Feodor Löwe, eigentlich eher Schauspieler als Dichter, hat „Südliche Sonette“ geschrieben, und darunter dieses:

 

Pan schläft! In allen Wipfeln Mittagsstille!
Man hört des Gottes tiefes Atemholen;
Die jungen Blätter flüstern wie verstohlen,
Und nur in langen Pausen zirpt die Grille.

In Schlummer liegt der hohe Götterwille
Und hat zu feiern der Natur befohlen,
Die Stunden schleichen wie auf Blumensohlen;
Pan schläft! In allen Wipfeln Mittagsstille!
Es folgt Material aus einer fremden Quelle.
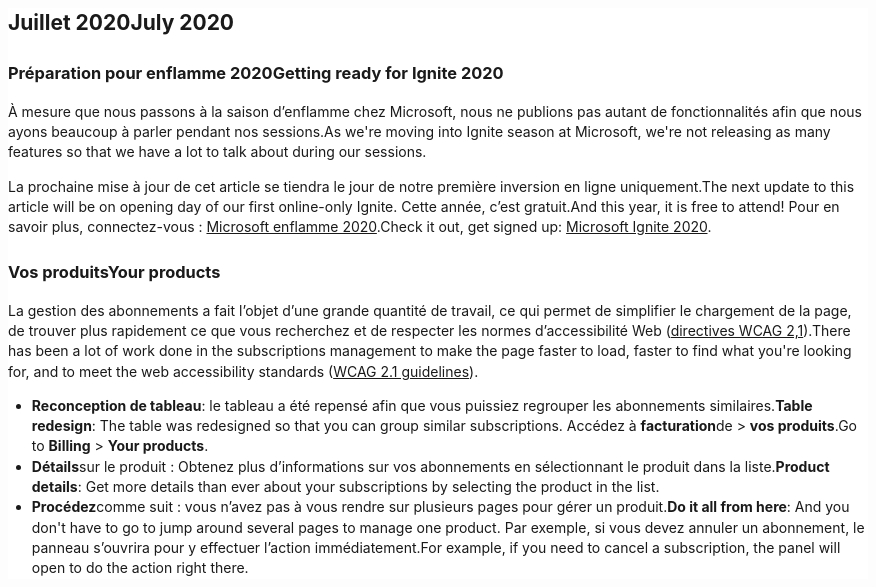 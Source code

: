 ## <a name="july-2020"></a><span data-ttu-id="75a77-221">Juillet 2020</span><span class="sxs-lookup"><span data-stu-id="75a77-221">July 2020</span></span>

### <a name="getting-ready-for-ignite-2020"></a><span data-ttu-id="75a77-222">Préparation pour enflamme 2020</span><span class="sxs-lookup"><span data-stu-id="75a77-222">Getting ready for Ignite 2020</span></span>

<span data-ttu-id="75a77-223">À mesure que nous passons à la saison d’enflamme chez Microsoft, nous ne publions pas autant de fonctionnalités afin que nous ayons beaucoup à parler pendant nos sessions.</span><span class="sxs-lookup"><span data-stu-id="75a77-223">As we're moving into Ignite season at Microsoft, we're not releasing as many features so that we have a lot to talk about during our sessions.</span></span>

<span data-ttu-id="75a77-224">La prochaine mise à jour de cet article se tiendra le jour de notre première inversion en ligne uniquement.</span><span class="sxs-lookup"><span data-stu-id="75a77-224">The next update to this article will be on opening day of our first online-only Ignite.</span></span> <span data-ttu-id="75a77-225">Cette année, c’est gratuit.</span><span class="sxs-lookup"><span data-stu-id="75a77-225">And this year, it is free to attend!</span></span> <span data-ttu-id="75a77-226">Pour en savoir plus, connectez-vous : [Microsoft enflamme 2020](https://www.microsoft.com/ignite).</span><span class="sxs-lookup"><span data-stu-id="75a77-226">Check it out, get signed up: [Microsoft Ignite 2020](https://www.microsoft.com/ignite).</span></span>

### <a name="your-products"></a><span data-ttu-id="75a77-227">Vos produits</span><span class="sxs-lookup"><span data-stu-id="75a77-227">Your products</span></span>

<span data-ttu-id="75a77-228">La gestion des abonnements a fait l’objet d’une grande quantité de travail, ce qui permet de simplifier le chargement de la page, de trouver plus rapidement ce que vous recherchez et de respecter les normes d’accessibilité Web ([directives WCAG 2,1](http://www.w3.org/TR/WCAG21/)).</span><span class="sxs-lookup"><span data-stu-id="75a77-228">There has been a lot of work done in the subscriptions management to make the page faster to load, faster to find what you're looking for, and to meet the web accessibility standards ([WCAG 2.1 guidelines](http://www.w3.org/TR/WCAG21/)).</span></span>

- <span data-ttu-id="75a77-229">**Reconception de tableau**: le tableau a été repensé afin que vous puissiez regrouper les abonnements similaires.</span><span class="sxs-lookup"><span data-stu-id="75a77-229">**Table redesign**: The table was redesigned so that you can group similar subscriptions.</span></span> <span data-ttu-id="75a77-230">Accédez à **facturation**de  >  **vos produits**.</span><span class="sxs-lookup"><span data-stu-id="75a77-230">Go to **Billing** > **Your products**.</span></span>
- <span data-ttu-id="75a77-231">**Détails**sur le produit : Obtenez plus d’informations sur vos abonnements en sélectionnant le produit dans la liste.</span><span class="sxs-lookup"><span data-stu-id="75a77-231">**Product details**: Get more details than ever about your subscriptions by selecting the product in the list.</span></span>
- <span data-ttu-id="75a77-232">**Procédez**comme suit : vous n’avez pas à vous rendre sur plusieurs pages pour gérer un produit.</span><span class="sxs-lookup"><span data-stu-id="75a77-232">**Do it all from here**: And you don't have to go to jump around several pages to manage one product.</span></span> <span data-ttu-id="75a77-233">Par exemple, si vous devez annuler un abonnement, le panneau s’ouvrira pour y effectuer l’action immédiatement.</span><span class="sxs-lookup"><span data-stu-id="75a77-233">For example, if you need to cancel a subscription, the panel will open to do the action right there.</span></span>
Ein sonnig‘ Netz umschlingt mit goldnen Ringen
Die weite Flur und hält den Bach gefangen,
Bis seine muntern Wellen sanfter klingen;

Den Rosenbusch nur regt ein schüchtern Bangen,
Sehnsüchtig duftet er nach holdem Singen
Der Nachtigall und bebt voll Tauverlangen.

 

Da gefallen mir die Quartette um einiges besser als die Terzette; „Die Stunden schleichen wie auf Blumensohlen“ ist doch nett. Insgesamt sicher keine große Dichtung, aber auch nicht ganz das übliche Sonett-Einerlei?!